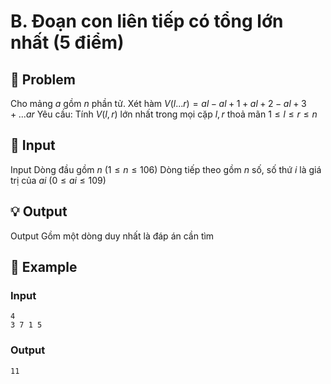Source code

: # B. Đoạn con liên tiếp có tổng lớn nhất (5 điểm)

## 📖 Problem

Cho mảng
$a$
gồm
$n$
phần tử. Xét hàm
$V(l...r) =al-al+ 1+al+ 2-al+ 3+ ...ar$
Yêu cầu:
Tính
$V(l,r)$
lớn nhất trong mọi cặp
$l,r$
thoả mãn
$1 ≤l≤r≤n$


## 🧩 Input

Input
Dòng đầu gồm
$n$
$(1 ≤n≤ 106)$
Dòng tiếp theo gồm
$n$
số, số thứ
$i$
là giá trị của
$ai$
$(0 ≤ai≤ 109)$


## 💡 Output

Output
Gồm một dòng duy nhất là đáp án cần tìm


## 🧠 Example

### Input

```text
4
3 7 1 5
```

### Output

```text
11
```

● TASK TO CARRY OUT
The entries are to be transcribed in full. Their pictures are not.

● WRITTEN ANSWER
Source code

: # B. Đoạn con liên tiếp có tổng lớn nhất (5 điểm)

## 📖 Problem

Cho mảng
$a$
gồm
$n$
phần tử. Xét hàm
$V(l...r) =al-al+ 1+al+ 2-al+ 3+ ...ar$
Yêu cầu:
Tính
$V(l,r)$
lớn nhất trong mọi cặp
$l,r$
thoả mãn
$1 ≤l≤r≤n$


## 🧩 Input

Input
Dòng đầu gồm
$n$
$(1 ≤n≤ 106)$
Dòng tiếp theo gồm
$n$
số, số thứ
$i$
là giá trị của
$ai$
$(0 ≤ai≤ 109)$


## 💡 Output

Output
Gồm một dòng duy nhất là đáp án cần tìm


## 🧠 Example

### Input

```text
4
3 7 1 5
```

### Output

```text
11
```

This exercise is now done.